TASK BRIEF => Please report how many lines of the following entries hold the word "clustering", giving the number alone.

[EXERCISE DATA]

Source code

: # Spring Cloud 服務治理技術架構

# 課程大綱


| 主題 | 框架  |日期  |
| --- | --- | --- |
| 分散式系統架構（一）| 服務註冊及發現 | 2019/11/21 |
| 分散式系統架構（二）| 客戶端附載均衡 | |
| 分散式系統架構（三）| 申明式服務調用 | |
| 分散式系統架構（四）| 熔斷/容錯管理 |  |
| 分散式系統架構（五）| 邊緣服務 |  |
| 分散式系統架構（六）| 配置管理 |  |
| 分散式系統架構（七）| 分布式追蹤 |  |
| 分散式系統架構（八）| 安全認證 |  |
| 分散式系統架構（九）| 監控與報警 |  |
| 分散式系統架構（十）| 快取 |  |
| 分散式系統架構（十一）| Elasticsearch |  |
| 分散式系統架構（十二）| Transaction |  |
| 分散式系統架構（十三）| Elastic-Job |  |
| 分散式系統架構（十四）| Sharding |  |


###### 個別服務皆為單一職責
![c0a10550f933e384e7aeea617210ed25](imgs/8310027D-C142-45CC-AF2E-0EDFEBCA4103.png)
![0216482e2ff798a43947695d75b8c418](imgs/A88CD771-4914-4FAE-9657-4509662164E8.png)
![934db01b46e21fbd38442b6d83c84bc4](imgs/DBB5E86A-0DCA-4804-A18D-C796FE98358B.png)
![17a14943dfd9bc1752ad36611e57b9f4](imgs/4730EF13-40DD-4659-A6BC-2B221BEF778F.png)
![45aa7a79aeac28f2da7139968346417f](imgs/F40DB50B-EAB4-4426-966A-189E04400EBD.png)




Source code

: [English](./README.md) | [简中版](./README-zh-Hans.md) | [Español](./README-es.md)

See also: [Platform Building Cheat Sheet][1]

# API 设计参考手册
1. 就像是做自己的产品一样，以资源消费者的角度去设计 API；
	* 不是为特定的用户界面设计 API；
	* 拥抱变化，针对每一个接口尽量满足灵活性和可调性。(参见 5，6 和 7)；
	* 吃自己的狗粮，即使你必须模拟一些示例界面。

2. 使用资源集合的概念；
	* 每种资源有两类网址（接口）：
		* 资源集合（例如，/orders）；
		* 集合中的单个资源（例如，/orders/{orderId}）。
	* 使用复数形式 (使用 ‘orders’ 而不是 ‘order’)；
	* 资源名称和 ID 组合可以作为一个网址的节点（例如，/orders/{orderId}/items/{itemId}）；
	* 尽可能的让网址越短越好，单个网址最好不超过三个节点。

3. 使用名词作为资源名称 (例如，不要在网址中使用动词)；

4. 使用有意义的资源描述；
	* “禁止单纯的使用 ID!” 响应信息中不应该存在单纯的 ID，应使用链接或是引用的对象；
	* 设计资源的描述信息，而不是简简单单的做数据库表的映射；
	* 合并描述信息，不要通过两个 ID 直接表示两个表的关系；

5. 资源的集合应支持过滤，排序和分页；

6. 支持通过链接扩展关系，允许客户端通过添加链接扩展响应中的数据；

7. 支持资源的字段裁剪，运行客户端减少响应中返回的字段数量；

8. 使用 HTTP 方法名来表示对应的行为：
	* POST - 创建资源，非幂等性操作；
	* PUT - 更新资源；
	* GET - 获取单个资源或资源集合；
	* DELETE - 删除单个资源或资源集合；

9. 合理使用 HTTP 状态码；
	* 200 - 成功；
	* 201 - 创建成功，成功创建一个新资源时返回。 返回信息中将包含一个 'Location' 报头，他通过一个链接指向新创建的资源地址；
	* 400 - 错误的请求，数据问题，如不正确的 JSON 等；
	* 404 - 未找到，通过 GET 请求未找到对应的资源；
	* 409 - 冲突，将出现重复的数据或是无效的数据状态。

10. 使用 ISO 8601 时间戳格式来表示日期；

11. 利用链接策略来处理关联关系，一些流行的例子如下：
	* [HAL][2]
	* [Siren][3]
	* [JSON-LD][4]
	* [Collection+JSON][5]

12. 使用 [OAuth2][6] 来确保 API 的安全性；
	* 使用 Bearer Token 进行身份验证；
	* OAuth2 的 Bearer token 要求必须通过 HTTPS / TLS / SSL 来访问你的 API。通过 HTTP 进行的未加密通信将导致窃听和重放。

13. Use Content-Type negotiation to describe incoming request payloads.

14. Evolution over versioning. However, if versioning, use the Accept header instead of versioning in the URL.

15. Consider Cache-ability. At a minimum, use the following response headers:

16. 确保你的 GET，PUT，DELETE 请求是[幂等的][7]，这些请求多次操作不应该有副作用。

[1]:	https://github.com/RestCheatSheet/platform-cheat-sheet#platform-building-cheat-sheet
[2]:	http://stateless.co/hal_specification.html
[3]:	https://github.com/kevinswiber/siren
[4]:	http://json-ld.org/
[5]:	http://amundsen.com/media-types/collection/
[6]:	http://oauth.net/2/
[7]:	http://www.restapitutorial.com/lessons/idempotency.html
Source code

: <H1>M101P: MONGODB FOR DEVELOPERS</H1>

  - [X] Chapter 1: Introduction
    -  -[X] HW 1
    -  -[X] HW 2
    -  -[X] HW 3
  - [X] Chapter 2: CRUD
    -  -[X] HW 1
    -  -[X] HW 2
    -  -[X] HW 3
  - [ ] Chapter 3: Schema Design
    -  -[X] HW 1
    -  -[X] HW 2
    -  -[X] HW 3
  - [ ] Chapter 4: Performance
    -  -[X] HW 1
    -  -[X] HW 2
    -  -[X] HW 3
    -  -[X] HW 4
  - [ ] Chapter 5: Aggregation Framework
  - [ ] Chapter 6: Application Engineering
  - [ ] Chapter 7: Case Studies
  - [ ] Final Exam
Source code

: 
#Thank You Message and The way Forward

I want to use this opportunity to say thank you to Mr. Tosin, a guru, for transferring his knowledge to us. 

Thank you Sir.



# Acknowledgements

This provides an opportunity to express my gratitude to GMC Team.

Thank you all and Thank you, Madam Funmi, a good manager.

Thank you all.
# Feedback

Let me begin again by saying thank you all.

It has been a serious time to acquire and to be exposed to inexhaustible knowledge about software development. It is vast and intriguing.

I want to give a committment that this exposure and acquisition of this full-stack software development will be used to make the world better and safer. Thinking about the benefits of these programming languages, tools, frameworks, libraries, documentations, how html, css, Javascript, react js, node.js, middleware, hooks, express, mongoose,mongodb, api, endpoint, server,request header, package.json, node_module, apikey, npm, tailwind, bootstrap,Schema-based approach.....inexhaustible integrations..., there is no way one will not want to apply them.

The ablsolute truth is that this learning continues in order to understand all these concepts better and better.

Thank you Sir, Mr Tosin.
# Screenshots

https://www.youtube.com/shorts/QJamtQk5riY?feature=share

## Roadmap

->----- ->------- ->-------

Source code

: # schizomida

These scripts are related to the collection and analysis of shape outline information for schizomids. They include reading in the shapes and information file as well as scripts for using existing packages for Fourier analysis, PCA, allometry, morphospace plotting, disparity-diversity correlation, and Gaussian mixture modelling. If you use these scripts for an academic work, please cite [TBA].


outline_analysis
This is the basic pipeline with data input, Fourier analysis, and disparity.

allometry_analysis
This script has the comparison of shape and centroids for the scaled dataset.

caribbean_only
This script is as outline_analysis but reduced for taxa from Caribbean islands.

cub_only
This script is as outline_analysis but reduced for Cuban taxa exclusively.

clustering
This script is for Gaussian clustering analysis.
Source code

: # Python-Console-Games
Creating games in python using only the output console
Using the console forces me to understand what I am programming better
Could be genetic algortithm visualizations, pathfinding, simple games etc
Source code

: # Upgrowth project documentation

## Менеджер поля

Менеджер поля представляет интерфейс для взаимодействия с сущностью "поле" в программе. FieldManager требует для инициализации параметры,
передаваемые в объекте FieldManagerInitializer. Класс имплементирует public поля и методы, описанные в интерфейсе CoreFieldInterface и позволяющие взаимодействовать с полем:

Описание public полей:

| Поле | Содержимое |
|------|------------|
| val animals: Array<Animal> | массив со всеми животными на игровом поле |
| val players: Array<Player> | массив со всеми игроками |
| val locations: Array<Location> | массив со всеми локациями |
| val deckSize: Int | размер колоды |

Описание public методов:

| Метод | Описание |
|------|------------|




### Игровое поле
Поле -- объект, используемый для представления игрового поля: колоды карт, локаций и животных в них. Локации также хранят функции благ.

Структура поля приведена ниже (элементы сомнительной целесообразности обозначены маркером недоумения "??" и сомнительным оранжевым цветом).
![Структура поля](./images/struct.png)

[/EXERCISE DATA]

YOUR RESPONSE => 2